Stored data:
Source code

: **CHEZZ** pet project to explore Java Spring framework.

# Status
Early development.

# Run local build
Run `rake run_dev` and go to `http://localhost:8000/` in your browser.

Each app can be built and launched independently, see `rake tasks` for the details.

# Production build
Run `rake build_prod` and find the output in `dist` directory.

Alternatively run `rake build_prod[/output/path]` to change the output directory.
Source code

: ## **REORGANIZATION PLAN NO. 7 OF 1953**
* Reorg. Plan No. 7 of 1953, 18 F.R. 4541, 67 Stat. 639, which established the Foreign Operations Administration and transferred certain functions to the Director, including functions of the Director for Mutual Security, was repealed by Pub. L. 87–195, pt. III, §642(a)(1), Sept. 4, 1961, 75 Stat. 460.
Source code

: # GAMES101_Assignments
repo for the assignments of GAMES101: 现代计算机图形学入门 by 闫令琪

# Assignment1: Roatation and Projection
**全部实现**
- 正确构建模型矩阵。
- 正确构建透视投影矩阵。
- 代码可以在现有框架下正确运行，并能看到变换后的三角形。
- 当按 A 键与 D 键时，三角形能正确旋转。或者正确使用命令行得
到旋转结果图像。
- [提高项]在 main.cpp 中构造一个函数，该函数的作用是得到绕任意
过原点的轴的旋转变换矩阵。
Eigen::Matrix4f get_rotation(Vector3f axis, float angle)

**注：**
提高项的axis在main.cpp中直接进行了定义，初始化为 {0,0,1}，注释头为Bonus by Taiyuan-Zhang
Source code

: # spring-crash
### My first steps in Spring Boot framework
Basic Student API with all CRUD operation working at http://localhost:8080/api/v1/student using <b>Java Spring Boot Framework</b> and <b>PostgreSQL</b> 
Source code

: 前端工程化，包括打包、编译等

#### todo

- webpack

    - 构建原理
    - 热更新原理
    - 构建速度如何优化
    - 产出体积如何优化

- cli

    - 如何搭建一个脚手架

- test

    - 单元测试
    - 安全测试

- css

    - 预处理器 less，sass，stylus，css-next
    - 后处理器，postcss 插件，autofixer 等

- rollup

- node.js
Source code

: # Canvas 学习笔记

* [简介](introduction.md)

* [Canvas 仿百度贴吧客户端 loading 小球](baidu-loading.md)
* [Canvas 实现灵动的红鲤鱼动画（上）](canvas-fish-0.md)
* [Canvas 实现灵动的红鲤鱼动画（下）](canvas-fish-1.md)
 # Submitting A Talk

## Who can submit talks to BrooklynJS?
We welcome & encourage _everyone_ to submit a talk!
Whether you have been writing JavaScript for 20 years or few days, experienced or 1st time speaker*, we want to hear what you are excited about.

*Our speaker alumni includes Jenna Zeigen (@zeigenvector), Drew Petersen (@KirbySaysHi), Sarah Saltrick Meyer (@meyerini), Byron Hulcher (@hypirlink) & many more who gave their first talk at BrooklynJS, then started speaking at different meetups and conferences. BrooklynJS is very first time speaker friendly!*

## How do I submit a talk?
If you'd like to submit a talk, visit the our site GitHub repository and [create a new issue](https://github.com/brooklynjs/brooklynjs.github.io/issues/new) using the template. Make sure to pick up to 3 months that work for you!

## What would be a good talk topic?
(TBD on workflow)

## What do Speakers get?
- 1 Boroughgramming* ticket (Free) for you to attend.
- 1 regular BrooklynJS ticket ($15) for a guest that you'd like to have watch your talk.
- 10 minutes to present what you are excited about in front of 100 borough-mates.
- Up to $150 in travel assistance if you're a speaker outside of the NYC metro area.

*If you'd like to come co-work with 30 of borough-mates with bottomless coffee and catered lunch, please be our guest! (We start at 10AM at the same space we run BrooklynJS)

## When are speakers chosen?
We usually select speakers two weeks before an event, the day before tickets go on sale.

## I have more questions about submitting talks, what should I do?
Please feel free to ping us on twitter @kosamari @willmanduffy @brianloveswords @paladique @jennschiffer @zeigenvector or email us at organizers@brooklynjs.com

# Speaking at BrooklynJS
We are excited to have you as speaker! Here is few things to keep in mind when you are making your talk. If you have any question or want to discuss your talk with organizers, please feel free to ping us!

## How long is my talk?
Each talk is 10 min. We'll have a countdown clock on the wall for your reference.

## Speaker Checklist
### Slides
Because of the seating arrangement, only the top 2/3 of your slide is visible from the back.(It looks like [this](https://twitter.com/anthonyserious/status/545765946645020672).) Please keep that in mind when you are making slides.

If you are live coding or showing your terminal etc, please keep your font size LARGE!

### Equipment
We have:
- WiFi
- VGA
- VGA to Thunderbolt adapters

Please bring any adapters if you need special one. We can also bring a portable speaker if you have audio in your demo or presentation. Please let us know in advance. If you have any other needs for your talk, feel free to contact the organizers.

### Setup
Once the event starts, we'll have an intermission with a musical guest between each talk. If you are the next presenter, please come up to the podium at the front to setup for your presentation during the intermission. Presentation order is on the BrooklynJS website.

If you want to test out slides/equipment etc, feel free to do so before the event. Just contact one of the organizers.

---

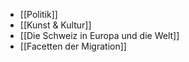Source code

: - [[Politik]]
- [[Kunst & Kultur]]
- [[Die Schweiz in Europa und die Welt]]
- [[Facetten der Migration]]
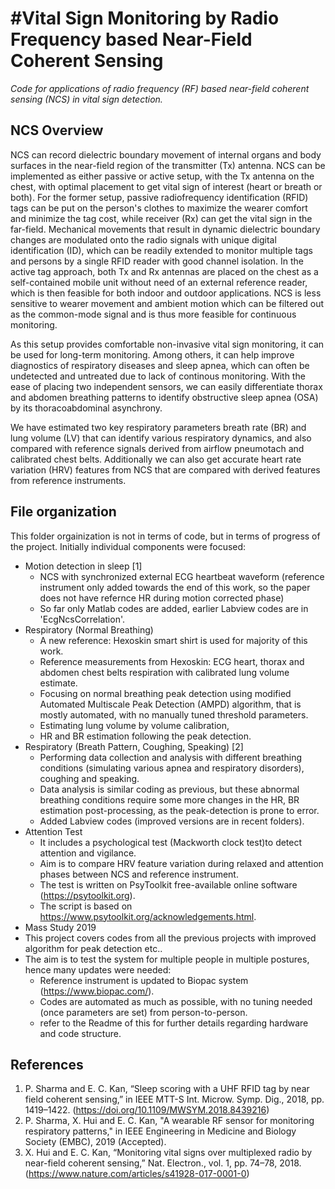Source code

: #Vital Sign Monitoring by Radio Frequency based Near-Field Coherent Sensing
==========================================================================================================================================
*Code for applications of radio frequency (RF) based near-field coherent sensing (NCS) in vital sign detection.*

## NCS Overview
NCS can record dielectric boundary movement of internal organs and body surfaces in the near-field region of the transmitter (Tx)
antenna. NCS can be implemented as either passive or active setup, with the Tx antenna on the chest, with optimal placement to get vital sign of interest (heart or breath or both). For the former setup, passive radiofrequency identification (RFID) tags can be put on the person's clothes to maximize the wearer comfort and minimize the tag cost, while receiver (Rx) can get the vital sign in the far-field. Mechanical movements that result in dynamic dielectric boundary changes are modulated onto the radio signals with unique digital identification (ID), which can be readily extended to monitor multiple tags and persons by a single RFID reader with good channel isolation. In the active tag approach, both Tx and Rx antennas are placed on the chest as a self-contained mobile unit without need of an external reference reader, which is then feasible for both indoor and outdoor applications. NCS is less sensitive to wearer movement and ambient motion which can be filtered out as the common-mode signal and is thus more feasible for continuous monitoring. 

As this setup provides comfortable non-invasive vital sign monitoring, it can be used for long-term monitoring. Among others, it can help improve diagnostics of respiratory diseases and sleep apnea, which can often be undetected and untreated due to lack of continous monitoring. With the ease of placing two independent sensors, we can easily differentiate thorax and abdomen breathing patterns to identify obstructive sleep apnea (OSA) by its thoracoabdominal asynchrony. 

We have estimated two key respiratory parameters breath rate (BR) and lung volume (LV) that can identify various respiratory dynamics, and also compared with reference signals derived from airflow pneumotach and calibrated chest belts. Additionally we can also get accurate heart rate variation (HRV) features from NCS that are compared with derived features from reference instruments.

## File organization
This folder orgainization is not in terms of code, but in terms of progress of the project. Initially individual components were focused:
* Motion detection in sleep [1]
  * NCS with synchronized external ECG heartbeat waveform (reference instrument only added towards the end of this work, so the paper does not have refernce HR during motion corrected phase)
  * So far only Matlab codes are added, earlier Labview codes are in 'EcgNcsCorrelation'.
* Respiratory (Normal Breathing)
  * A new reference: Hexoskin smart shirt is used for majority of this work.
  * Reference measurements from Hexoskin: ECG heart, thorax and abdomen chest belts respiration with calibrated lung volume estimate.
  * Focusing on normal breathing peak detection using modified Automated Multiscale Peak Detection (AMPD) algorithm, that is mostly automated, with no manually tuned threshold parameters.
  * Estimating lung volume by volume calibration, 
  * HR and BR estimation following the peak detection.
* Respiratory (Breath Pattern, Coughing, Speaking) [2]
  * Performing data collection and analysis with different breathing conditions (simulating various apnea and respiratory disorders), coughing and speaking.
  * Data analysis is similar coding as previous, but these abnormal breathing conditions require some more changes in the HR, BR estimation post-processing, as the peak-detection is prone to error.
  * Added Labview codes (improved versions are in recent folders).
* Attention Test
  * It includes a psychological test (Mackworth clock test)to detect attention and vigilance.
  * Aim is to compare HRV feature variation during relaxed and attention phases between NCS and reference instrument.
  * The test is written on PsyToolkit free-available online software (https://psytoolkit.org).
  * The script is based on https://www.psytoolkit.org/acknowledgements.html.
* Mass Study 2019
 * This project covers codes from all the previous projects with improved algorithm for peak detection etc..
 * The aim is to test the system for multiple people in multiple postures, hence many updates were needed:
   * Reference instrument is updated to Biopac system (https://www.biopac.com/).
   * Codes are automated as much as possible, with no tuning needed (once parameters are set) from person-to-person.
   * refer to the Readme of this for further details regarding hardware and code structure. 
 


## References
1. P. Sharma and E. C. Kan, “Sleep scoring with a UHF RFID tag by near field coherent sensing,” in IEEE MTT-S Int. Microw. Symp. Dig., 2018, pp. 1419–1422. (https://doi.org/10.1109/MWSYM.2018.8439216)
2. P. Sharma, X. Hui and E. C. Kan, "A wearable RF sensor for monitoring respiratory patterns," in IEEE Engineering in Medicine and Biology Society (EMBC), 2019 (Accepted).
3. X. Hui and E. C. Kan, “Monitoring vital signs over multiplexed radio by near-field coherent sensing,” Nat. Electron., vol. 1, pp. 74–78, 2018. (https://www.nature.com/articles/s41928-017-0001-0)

→ ACTIVITY:
Your answer should consist only of the lines above between the line holding "online software (https://psytoolkit.org)." and the line holding "1. P. Sharma", inclusive, each transcribed exactly.

→ SOLUTION FOR THIS TASK:
  * The test is written on PsyToolkit free-available online software (https://psytoolkit.org).
  * The script is based on https://www.psytoolkit.org/acknowledgements.html.
* Mass Study 2019
 * This project covers codes from all the previous projects with improved algorithm for peak detection etc..
 * The aim is to test the system for multiple people in multiple postures, hence many updates were needed:
   * Reference instrument is updated to Biopac system (https://www.biopac.com/).
   * Codes are automated as much as possible, with no tuning needed (once parameters are set) from person-to-person.
   * refer to the Readme of this for further details regarding hardware and code structure. 
 


## References
1. P. Sharma and E. C. Kan, “Sleep scoring with a UHF RFID tag by near field coherent sensing,” in IEEE MTT-S Int. Microw. Symp. Dig., 2018, pp. 1419–1422. (https://doi.org/10.1109/MWSYM.2018.8439216)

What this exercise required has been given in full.